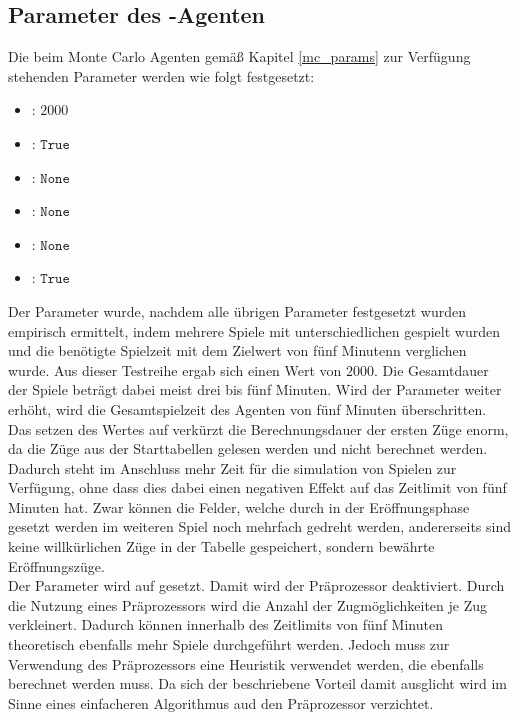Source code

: \subsection{Parameter des -Agenten}
\label{eval:agents:params:subsec-mc}
Die beim Monte Carlo Agenten gemäß Kapitel \ref{mc_params} zur Verfügung stehenden Parameter werden wie folgt festgesetzt:
\begin{itemize}
\item {}: $2000$
\item {}: $\mathtt{True}$
\item {}: $\mathtt{None}$
\item {}: $\mathtt{None}$
\item {}: $\mathtt{None}$
\item {}: $\mathtt{True}$
\end{itemize}
Der Parameter  wurde, nachdem alle übrigen Parameter festgesetzt wurden  empirisch ermittelt, indem mehrere Spiele mit unterschiedlichen  gespielt wurden und die benötigte Spielzeit mit dem Zielwert von fünf Minutenn verglichen wurde. Aus dieser Testreihe ergab sich einen  Wert von $2000$. Die Gesamtdauer der Spiele beträgt dabei meist drei bis fünf Minuten. Wird der Parameter weiter erhöht, wird die Gesamtspielzeit des Agenten von fünf Minuten überschritten.
\\Das setzen des Wertes auf  verkürzt die Berechnungsdauer der ersten Züge enorm, da die Züge aus der Starttabellen gelesen werden und nicht berechnet werden. Dadurch steht im Anschluss mehr Zeit für die simulation von Spielen zur Verfügung, ohne dass dies dabei einen negativen Effekt auf das Zeitlimit von fünf Minuten hat. Zwar können die Felder, welche durch in der Eröffnungsphase gesetzt werden im weiteren Spiel noch mehrfach gedreht werden, andererseits sind keine willkürlichen Züge in der Tabelle gespeichert, sondern bewährte Eröffnungszüge.
\\Der Parameter  wird auf  gesetzt. Damit wird der Präprozessor deaktiviert. Durch die Nutzung eines Präprozessors wird die Anzahl der Zugmöglichkeiten je Zug verkleinert. Dadurch können innerhalb des Zeitlimits von fünf Minuten theoretisch ebenfalls mehr Spiele durchgeführt werden. Jedoch muss zur Verwendung des Präprozessors eine Heuristik verwendet werden, die ebenfalls berechnet werden muss. Da sich der beschriebene Vorteil damit ausglicht wird im Sinne eines einfacheren Algorithmus aud den Präprozessor verzichtet.
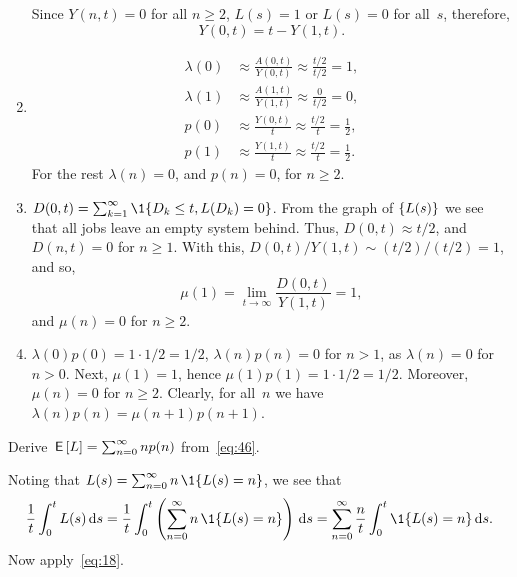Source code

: \documentclass[stochastic-or.tex]{subfiles}
\begin{document}
\begin{exercise}
\begin{solution}
\begin{enumerate}
Since $Y(n,t)=0$ for all $n\geq 2$, $L(s) = 1$ or
 $L(s)=0$ for all~$s$, therefore,
 \begin{equation*}
 Y(0,t) = t-Y(1,t).
 \end{equation*}
 \item
 \begin{align*}
 \lambda(0) &\approx \frac{A(0,t)}{Y(0,t)} \approx \frac{t/2}{t/2} = 1, \\
 \lambda(1) &\approx \frac{A(1,t)}{Y(1,t)} \approx \frac{0}{t/2} = 0, \\
 p(0) &\approx \frac{Y(0,t)}{t} \approx \frac{t/2}{t} = \frac 1 2, \\
 p(1) &\approx \frac{Y(1,t)}{t} \approx \frac{t/2}{t} = \frac 1 2.
 \end{align*}
For the rest $\lambda(n) = 0$, and $p(n)=0$, for $n\geq 2$.
\item
 $D(0,t) = \sum_{k=1}^\infty\1{D_k\leq t, L(D_k)=0}$. From the graph of $\{L(s)\}$ we see that all jobs leave an empty system behind. Thus, $D(0,t) \approx t/2$, and $D(n,t)=0$ for $n\geq 1$. With this, $D(0,t)/Y(1,t) \sim (t/2)/(t/2) = 1$, and so,
 \begin{equation*}
 \mu(1) = \lim_{t\to\infty} \frac{D(0,t)}{Y(1, t)} = 1,
 \end{equation*}
and $\mu(n) = 0$ for $n\geq2$.
\item
 $\lambda(0)p(0)=1\cdot 1/2 = 1/2$, $\lambda(n)p(n)= 0$ for $n>1$, as $\lambda(n)=0$ for $n>0$.
Next, $\mu(1)=1$, hence $\mu(1) p(1) = 1\cdot 1/2 = 1/2$. Moreover, $\mu(n)=0$ for $n\geq 2$.
Clearly, for all~$n$ we have $\lambda(n)p(n)= \mu(n+1)p(n+1)$.
\end{enumerate}
\end{solution}
\end{exercise}

\begin{exercise}\label{ex:l-111}
 Derive $\,\mathsf{E}\left[L\right] = \sum_{n=0}^\infty n p(n)$ from~\cref{eq:46}.
\begin{solution}
Noting that %
$L(s) = \sum_{n=0}^\infty n\, \1{\L(s) = n}$, we see that
\begin{equation*}
\frac 1 t \int_0^t L(s) \d s = \frac 1 t \int_0^t \left(\sum_{n=0}^{\infty} n\, \1{\L(s) = n}\right) \d s
= \sum_{n=0}^{\infty} \frac n t \int_0^t \1{\L(s) = n} \d s.
\end{equation*}
Now apply~\cref{eq:18}.
\end{solution}
\end{exercise}
\end{document}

◆ **EXERCISE AIM**
Every entry should be returned exactly as written, minus the pictures.

◆ **EXERCISE OUTPUT**
Source code

: \subsection{Parameter des -Agenten}
\label{eval:agents:params:subsec-mc}
Die beim Monte Carlo Agenten gemäß Kapitel \ref{mc_params} zur Verfügung stehenden Parameter werden wie folgt festgesetzt:
\begin{itemize}
\item {}: $2000$
\item {}: $\mathtt{True}$
\item {}: $\mathtt{None}$
\item {}: $\mathtt{None}$
\item {}: $\mathtt{None}$
\item {}: $\mathtt{True}$
\end{itemize}
Der Parameter  wurde, nachdem alle übrigen Parameter festgesetzt wurden  empirisch ermittelt, indem mehrere Spiele mit unterschiedlichen  gespielt wurden und die benötigte Spielzeit mit dem Zielwert von fünf Minutenn verglichen wurde. Aus dieser Testreihe ergab sich einen  Wert von $2000$. Die Gesamtdauer der Spiele beträgt dabei meist drei bis fünf Minuten. Wird der Parameter weiter erhöht, wird die Gesamtspielzeit des Agenten von fünf Minuten überschritten.
\\Das setzen des Wertes auf  verkürzt die Berechnungsdauer der ersten Züge enorm, da die Züge aus der Starttabellen gelesen werden und nicht berechnet werden. Dadurch steht im Anschluss mehr Zeit für die simulation von Spielen zur Verfügung, ohne dass dies dabei einen negativen Effekt auf das Zeitlimit von fünf Minuten hat. Zwar können die Felder, welche durch in der Eröffnungsphase gesetzt werden im weiteren Spiel noch mehrfach gedreht werden, andererseits sind keine willkürlichen Züge in der Tabelle gespeichert, sondern bewährte Eröffnungszüge.
\\Der Parameter  wird auf  gesetzt. Damit wird der Präprozessor deaktiviert. Durch die Nutzung eines Präprozessors wird die Anzahl der Zugmöglichkeiten je Zug verkleinert. Dadurch können innerhalb des Zeitlimits von fünf Minuten theoretisch ebenfalls mehr Spiele durchgeführt werden. Jedoch muss zur Verwendung des Präprozessors eine Heuristik verwendet werden, die ebenfalls berechnet werden muss. Da sich der beschriebene Vorteil damit ausglicht wird im Sinne eines einfacheren Algorithmus aud den Präprozessor verzichtet.
Source code

: \documentclass[stochastic-or.tex]{subfiles}
\begin{document}
\begin{exercise}
\begin{solution}
\begin{enumerate}
Since $Y(n,t)=0$ for all $n\geq 2$, $L(s) = 1$ or
 $L(s)=0$ for all~$s$, therefore,
 \begin{equation*}
 Y(0,t) = t-Y(1,t).
 \end{equation*}
 \item
 \begin{align*}
 \lambda(0) &\approx \frac{A(0,t)}{Y(0,t)} \approx \frac{t/2}{t/2} = 1, \\
 \lambda(1) &\approx \frac{A(1,t)}{Y(1,t)} \approx \frac{0}{t/2} = 0, \\
 p(0) &\approx \frac{Y(0,t)}{t} \approx \frac{t/2}{t} = \frac 1 2, \\
 p(1) &\approx \frac{Y(1,t)}{t} \approx \frac{t/2}{t} = \frac 1 2.
 \end{align*}
For the rest $\lambda(n) = 0$, and $p(n)=0$, for $n\geq 2$.
\item
 $D(0,t) = \sum_{k=1}^\infty\1{D_k\leq t, L(D_k)=0}$. From the graph of $\{L(s)\}$ we see that all jobs leave an empty system behind. Thus, $D(0,t) \approx t/2$, and $D(n,t)=0$ for $n\geq 1$. With this, $D(0,t)/Y(1,t) \sim (t/2)/(t/2) = 1$, and so,
 \begin{equation*}
 \mu(1) = \lim_{t\to\infty} \frac{D(0,t)}{Y(1, t)} = 1,
 \end{equation*}
and $\mu(n) = 0$ for $n\geq2$.
\item
 $\lambda(0)p(0)=1\cdot 1/2 = 1/2$, $\lambda(n)p(n)= 0$ for $n>1$, as $\lambda(n)=0$ for $n>0$.
Next, $\mu(1)=1$, hence $\mu(1) p(1) = 1\cdot 1/2 = 1/2$. Moreover, $\mu(n)=0$ for $n\geq 2$.
Clearly, for all~$n$ we have $\lambda(n)p(n)= \mu(n+1)p(n+1)$.
\end{enumerate}
\end{solution}
\end{exercise}

\begin{exercise}\label{ex:l-111}
 Derive $\,\mathsf{E}\left[L\right] = \sum_{n=0}^\infty n p(n)$ from~\cref{eq:46}.
\begin{solution}
Noting that %
$L(s) = \sum_{n=0}^\infty n\, \1{\L(s) = n}$, we see that
\begin{equation*}
\frac 1 t \int_0^t L(s) \d s = \frac 1 t \int_0^t \left(\sum_{n=0}^{\infty} n\, \1{\L(s) = n}\right) \d s
= \sum_{n=0}^{\infty} \frac n t \int_0^t \1{\L(s) = n} \d s.
\end{equation*}
Now apply~\cref{eq:18}.
\end{solution}
\end{exercise}
\end{document}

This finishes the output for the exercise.